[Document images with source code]
= Beginning of Section =

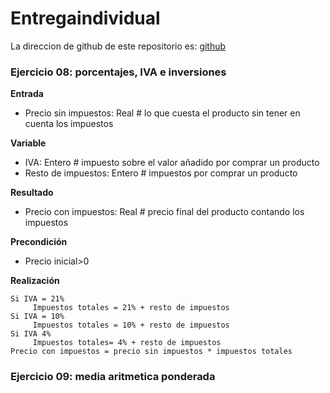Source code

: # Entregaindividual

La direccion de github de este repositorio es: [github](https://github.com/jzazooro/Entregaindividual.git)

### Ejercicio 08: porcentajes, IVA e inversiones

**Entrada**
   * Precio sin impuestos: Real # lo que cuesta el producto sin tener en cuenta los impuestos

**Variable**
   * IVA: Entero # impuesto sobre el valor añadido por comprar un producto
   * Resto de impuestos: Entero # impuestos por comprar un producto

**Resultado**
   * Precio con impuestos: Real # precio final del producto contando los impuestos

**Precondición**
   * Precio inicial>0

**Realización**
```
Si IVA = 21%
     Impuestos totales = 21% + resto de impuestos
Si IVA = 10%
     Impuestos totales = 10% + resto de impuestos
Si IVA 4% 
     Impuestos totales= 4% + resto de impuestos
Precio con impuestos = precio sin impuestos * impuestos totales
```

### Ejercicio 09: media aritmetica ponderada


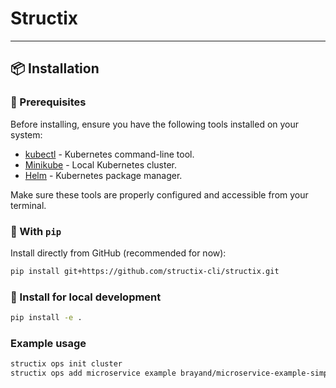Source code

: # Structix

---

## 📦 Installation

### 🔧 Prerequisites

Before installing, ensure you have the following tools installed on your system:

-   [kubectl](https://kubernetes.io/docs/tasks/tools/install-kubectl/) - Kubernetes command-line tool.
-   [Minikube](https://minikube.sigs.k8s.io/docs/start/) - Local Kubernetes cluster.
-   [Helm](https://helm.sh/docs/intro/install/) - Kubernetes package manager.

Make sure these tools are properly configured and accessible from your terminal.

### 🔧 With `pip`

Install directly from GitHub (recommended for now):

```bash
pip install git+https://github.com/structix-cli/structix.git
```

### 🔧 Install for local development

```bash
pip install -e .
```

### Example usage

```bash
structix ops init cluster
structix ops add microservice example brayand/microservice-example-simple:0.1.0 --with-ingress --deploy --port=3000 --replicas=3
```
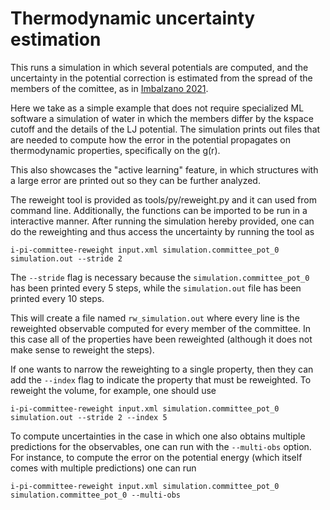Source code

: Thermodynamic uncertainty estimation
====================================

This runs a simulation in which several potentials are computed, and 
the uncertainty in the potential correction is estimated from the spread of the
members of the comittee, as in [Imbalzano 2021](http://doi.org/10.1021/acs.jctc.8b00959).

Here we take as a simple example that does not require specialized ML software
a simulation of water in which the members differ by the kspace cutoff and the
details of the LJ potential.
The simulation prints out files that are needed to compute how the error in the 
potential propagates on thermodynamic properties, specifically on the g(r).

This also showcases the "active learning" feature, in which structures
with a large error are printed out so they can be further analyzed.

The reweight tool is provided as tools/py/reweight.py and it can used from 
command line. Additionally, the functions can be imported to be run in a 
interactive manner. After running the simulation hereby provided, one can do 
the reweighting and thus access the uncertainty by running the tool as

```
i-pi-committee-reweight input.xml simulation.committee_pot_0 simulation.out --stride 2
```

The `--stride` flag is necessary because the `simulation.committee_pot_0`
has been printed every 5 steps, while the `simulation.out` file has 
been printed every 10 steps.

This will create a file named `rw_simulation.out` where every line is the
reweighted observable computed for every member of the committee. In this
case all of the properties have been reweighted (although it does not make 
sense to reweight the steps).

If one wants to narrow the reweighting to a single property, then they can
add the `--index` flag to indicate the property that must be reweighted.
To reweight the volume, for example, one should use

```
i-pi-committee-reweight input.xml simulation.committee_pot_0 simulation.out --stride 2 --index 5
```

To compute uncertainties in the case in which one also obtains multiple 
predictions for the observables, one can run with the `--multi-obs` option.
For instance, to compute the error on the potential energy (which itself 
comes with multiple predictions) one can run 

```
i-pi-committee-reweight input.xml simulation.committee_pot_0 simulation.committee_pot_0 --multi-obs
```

= End of Section =

ACTIVITY
If a picture appears among the records, leave it out, and otherwise reproduce exactly every line from the first line through the one with "añadido por comprar un producto", both included.

WRITTEN RESPONSE
Source code

: # Entregaindividual

La direccion de github de este repositorio es: [github](https://github.com/jzazooro/Entregaindividual.git)

### Ejercicio 08: porcentajes, IVA e inversiones

**Entrada**
   * Precio sin impuestos: Real # lo que cuesta el producto sin tener en cuenta los impuestos

**Variable**
   * IVA: Entero # impuesto sobre el valor añadido por comprar un producto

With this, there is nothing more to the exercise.